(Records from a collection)
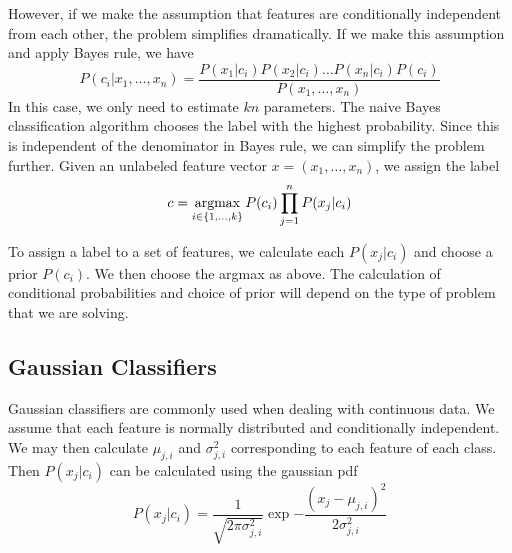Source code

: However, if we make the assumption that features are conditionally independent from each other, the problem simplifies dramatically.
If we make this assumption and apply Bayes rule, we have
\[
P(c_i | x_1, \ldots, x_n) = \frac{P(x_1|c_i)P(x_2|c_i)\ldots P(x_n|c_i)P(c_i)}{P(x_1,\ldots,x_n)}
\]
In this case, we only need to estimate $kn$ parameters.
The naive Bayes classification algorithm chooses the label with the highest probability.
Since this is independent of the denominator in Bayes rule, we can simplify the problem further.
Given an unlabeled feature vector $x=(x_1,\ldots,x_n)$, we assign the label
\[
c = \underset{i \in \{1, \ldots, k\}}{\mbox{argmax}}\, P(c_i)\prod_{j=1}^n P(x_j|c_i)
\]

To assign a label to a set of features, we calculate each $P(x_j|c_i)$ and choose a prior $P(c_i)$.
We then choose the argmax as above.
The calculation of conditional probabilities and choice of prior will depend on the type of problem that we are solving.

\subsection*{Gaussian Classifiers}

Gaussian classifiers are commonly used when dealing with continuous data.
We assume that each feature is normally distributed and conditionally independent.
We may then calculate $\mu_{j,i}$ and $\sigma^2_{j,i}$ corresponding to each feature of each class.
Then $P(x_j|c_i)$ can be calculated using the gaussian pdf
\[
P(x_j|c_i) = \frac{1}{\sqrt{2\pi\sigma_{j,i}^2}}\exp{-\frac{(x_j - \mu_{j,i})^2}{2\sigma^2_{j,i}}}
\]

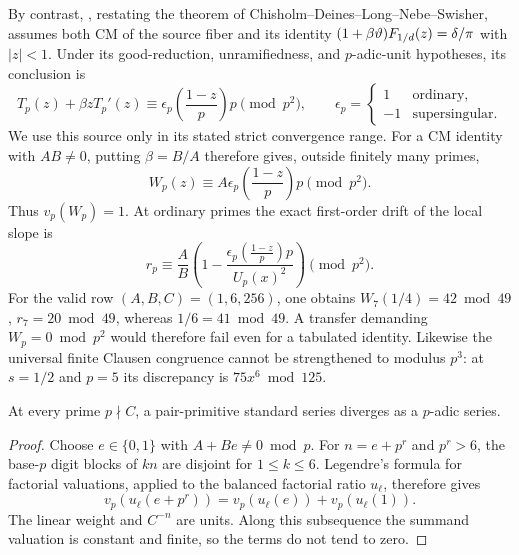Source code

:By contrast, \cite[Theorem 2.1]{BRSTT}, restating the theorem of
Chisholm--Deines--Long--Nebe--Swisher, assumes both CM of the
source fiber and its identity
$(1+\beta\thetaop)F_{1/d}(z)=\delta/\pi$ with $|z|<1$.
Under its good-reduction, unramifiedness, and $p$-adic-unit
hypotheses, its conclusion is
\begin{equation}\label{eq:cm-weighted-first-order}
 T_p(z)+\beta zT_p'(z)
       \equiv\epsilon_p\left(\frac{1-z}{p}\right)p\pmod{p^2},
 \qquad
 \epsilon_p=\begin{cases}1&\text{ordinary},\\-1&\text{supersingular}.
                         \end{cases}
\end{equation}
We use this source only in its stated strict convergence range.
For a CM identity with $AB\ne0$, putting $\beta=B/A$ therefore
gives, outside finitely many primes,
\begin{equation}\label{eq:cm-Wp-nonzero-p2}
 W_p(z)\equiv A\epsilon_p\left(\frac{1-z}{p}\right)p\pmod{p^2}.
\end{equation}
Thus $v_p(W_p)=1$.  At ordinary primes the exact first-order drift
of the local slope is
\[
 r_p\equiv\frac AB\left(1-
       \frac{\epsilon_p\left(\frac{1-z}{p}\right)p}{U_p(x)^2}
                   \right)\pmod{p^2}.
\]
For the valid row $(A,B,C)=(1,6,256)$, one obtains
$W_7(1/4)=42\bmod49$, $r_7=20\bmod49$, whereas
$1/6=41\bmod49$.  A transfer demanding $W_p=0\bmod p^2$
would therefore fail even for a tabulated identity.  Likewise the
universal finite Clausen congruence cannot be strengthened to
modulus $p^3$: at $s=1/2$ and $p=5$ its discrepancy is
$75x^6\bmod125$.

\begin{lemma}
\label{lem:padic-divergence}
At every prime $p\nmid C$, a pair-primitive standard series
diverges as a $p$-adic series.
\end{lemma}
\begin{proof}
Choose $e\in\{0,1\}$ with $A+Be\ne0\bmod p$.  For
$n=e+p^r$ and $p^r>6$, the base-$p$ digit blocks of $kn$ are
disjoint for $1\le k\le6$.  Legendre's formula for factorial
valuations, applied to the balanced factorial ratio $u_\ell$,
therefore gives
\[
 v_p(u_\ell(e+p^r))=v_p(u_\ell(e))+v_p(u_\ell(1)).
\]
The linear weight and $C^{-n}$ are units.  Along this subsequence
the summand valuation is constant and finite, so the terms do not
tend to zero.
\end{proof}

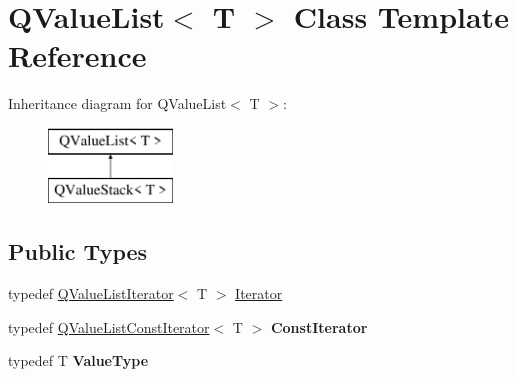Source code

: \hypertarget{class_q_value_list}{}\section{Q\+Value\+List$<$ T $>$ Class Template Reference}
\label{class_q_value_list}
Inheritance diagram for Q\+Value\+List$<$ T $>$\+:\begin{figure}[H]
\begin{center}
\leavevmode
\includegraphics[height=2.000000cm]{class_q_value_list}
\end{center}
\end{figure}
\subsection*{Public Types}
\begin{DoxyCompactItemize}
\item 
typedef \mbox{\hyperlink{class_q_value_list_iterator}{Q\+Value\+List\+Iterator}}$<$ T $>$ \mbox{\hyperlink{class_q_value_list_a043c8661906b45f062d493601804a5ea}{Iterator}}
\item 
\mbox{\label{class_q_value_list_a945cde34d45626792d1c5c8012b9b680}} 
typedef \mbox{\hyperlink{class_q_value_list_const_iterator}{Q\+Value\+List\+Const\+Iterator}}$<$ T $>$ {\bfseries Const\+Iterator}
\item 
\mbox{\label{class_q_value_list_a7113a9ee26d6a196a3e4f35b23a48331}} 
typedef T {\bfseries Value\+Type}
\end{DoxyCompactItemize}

__About this task__
Please return only the lines from the top of the data through the line with "Since this is", exactly as written, and drop every picture.

__Response to the task__
Source code

: However, if we make the assumption that features are conditionally independent from each other, the problem simplifies dramatically.
If we make this assumption and apply Bayes rule, we have
\[
P(c_i | x_1, \ldots, x_n) = \frac{P(x_1|c_i)P(x_2|c_i)\ldots P(x_n|c_i)P(c_i)}{P(x_1,\ldots,x_n)}
\]
In this case, we only need to estimate $kn$ parameters.
The naive Bayes classification algorithm chooses the label with the highest probability.
Since this is independent of the denominator in Bayes rule, we can simplify the problem further.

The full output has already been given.